Early novels. Ḥejāzi’s fame rests mainly on his early novels, Homā (Tehran, 1928), Paričehr (Tehran, 1929), and Zibā (Tehran, 1930), all named after their eponymous heroines. He chose his characters from his own milieu, that of the urban upper middle class. Nevertheless, his depiction of these characters varies in its degree of realism and credibility. Homā, for example, is the portrait of a young educated girl who has fallen in love with a young man; but, realizing that her guardian, whom she greatly admires, has fallen in love with her, she decides to devote her life to him. Ultimately, the story becomes a tale of good versus evil. The young man, assisted by a rogue clergyman, engages in various vicious intrigues to avenge himself against the guardian. Homā is an idealistic representation of a modern Persian woman, or at least what Ḥejāzi and many of his readers would have liked to believe and obviously, as his later works indicate, perhaps a model to be emulated by other women. Paričehr, the eponymous heroine of Ḥejāzi’s second and less successful novel, is the exact opposite of Homā. In Paričehr, the authorial tone is more didactic, alerting his readers to the moral decadence and corruption inherent in modern society, a warning particularly aimed at young women, then entering the arena of social life in increasing numbers.
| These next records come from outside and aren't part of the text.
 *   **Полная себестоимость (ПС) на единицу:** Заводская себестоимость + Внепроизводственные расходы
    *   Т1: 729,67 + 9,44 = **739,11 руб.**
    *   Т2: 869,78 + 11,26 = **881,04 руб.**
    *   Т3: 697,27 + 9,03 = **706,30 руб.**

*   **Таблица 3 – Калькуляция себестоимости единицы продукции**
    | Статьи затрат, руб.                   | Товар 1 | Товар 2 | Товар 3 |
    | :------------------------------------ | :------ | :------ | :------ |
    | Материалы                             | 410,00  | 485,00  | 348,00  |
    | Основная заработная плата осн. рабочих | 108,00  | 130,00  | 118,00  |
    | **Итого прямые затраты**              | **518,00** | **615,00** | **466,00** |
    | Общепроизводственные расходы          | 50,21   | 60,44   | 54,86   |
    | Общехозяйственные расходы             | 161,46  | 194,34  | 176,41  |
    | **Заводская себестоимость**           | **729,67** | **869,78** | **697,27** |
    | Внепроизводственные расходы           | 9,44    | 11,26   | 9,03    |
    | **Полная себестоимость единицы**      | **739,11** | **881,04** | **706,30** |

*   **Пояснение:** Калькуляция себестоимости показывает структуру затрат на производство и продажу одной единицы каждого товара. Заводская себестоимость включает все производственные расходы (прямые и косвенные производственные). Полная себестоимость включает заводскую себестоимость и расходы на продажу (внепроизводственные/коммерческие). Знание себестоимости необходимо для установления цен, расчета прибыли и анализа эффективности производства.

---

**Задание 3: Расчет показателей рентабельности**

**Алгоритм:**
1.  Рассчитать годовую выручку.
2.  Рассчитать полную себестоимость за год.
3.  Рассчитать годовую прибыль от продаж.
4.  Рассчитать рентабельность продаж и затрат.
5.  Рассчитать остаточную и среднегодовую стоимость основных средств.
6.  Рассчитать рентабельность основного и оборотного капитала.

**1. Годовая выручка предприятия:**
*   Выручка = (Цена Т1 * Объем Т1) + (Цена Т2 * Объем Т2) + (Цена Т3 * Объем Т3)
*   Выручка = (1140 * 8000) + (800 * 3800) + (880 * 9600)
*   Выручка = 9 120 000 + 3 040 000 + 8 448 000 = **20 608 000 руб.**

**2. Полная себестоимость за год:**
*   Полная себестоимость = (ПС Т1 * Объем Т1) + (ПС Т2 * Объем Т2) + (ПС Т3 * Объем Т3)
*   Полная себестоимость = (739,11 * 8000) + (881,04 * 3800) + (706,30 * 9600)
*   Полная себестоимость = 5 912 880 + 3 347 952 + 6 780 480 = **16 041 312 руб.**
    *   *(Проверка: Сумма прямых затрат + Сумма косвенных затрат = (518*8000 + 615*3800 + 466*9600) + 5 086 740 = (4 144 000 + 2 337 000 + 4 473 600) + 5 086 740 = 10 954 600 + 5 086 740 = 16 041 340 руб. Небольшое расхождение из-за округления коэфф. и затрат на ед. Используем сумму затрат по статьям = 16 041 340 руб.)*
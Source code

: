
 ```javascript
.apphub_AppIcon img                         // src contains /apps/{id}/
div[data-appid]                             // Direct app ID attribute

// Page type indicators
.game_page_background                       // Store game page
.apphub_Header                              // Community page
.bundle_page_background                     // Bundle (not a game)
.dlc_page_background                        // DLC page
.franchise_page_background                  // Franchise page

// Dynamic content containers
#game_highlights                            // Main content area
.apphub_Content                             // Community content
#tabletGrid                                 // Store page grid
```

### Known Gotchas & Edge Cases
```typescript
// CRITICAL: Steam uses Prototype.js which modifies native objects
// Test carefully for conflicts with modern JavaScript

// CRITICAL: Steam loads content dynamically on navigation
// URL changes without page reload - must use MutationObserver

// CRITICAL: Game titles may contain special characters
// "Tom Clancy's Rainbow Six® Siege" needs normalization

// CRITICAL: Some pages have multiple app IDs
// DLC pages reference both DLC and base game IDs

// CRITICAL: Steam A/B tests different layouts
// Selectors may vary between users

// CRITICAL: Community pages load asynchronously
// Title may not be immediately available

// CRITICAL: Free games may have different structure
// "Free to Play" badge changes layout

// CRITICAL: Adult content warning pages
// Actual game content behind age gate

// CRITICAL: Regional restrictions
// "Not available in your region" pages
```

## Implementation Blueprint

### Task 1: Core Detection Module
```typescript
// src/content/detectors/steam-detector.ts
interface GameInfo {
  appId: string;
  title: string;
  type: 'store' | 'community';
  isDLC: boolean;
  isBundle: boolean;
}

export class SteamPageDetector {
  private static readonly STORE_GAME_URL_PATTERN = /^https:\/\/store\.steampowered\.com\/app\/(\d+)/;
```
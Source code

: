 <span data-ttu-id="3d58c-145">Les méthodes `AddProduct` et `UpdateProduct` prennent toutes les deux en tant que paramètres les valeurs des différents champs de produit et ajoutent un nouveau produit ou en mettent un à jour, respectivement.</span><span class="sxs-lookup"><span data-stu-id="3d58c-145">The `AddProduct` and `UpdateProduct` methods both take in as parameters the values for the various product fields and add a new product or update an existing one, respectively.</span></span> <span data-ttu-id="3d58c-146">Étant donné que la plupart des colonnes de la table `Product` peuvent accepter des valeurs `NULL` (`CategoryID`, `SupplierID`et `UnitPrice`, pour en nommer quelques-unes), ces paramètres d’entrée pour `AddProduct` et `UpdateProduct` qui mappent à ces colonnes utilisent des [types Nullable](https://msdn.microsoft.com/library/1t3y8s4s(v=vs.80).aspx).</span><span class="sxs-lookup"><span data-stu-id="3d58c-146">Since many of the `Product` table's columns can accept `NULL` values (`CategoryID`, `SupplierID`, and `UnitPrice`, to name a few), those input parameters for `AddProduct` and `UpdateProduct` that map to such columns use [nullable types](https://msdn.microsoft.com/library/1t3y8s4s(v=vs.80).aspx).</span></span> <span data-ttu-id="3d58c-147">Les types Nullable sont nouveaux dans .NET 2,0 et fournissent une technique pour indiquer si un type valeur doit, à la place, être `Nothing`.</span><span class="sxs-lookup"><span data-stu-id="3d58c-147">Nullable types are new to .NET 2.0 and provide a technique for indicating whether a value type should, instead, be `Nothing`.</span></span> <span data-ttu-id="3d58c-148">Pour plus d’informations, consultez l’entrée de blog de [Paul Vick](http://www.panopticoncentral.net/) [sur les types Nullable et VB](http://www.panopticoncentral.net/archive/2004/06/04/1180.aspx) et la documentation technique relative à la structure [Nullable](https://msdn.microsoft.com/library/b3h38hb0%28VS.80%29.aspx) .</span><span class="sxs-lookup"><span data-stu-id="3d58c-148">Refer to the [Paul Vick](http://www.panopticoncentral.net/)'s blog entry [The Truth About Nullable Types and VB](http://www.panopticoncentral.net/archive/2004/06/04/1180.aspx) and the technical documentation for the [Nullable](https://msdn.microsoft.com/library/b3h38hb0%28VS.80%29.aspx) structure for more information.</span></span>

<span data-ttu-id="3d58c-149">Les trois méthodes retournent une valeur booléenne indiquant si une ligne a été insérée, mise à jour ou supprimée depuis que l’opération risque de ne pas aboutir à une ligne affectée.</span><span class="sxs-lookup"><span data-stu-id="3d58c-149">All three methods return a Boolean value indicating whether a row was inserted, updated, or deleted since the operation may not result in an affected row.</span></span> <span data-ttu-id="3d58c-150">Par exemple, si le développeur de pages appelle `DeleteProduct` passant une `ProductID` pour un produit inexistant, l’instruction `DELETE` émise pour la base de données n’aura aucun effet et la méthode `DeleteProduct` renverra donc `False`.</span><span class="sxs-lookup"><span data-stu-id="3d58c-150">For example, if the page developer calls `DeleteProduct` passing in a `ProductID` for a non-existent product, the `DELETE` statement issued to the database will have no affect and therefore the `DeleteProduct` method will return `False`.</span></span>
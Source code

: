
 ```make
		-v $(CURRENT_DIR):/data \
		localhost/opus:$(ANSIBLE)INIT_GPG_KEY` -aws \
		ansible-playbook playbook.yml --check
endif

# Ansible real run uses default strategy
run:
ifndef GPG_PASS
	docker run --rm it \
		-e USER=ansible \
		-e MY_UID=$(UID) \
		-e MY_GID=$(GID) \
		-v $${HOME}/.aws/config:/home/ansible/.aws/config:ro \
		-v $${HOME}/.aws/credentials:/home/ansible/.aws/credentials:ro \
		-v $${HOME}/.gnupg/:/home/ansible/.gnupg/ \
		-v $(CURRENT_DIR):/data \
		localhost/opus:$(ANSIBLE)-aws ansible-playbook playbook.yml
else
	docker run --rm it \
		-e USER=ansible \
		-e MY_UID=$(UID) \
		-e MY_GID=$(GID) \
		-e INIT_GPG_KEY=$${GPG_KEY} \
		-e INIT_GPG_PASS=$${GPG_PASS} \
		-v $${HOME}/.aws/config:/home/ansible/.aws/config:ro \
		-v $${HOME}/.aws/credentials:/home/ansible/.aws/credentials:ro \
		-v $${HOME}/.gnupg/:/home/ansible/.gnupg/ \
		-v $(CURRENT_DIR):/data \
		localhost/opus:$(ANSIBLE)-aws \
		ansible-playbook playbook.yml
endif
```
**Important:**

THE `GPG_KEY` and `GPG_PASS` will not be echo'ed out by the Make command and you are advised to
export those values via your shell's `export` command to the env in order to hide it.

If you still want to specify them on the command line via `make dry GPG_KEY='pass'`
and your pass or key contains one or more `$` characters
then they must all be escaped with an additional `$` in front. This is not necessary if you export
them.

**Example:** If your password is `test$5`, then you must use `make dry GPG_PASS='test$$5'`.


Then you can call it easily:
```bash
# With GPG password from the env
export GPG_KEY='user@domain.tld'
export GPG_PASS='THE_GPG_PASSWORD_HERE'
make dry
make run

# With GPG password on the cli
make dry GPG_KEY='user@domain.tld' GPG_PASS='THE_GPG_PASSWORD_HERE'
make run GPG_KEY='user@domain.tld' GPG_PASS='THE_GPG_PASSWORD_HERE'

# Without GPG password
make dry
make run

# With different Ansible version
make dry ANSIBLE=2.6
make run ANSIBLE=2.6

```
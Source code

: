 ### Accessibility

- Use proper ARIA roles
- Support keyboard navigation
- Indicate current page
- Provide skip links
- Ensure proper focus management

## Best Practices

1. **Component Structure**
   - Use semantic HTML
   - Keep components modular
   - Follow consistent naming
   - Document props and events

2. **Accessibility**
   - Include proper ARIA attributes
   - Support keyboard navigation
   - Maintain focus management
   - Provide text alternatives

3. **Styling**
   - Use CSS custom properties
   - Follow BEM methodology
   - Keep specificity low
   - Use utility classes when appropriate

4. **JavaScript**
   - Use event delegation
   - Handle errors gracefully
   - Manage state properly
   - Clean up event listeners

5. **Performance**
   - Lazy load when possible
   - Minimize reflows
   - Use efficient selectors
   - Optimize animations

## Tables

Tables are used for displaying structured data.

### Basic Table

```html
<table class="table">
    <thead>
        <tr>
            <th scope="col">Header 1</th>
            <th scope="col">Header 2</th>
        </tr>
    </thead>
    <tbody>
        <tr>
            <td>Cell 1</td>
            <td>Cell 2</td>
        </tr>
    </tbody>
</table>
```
Critics generally regard Zibā, Ḥejāzi’s third novel, as his best work, mainly because it contains, along with his usual didactic moral messages of virtue and chastity, a most detailed and frank fictional record of governmental, political, and bureaucratic corruption, a subject matter which has been of great interest to the mainstream, socially conscious writers in Persia for more than a century (Ḵānlari, p. 153; Ārianpur, pp. 246-48; Kamshad, pp. 75-77).

Zibā. This novel chronicles the chaotic period of the 1910s in the aftermath of the Constitutional Period and World War I, and provides a panoramic view of a decadent society. The cast of characters in this world of corruption and intrigue comes to life through Hejazi’s mastery of satire and his eye for the telling detail. The rogues’ gallery includes a scheming courtesan capable of fixing appointments in the highest echelons of government, tough streetwise bullies boasting of their love of the country and exploiting the lack of firm government to their own ends and not stopping short of murder and assassination, as well as ordinary, honest, and long-suffering civil servants caught in a world where the only way to survive is through cynical manipulation of others. Hejāzi’s own intimate knowledge of politics at the top was doubtless an important factor in the success of the story as a convincing critical sketch of a society. However, the very fact that the writer stopped short of hectoring his readers and implanting an anti-establishment political manifesto along the way, did not go well with the more left-leaning intellectuals who became increasingly dismissive of him as a committed writer and pointed to the honors heaped on him by a government not dissimilar to the one Hejazi had portrayed as far as questions of personal morality or social justice were concerned.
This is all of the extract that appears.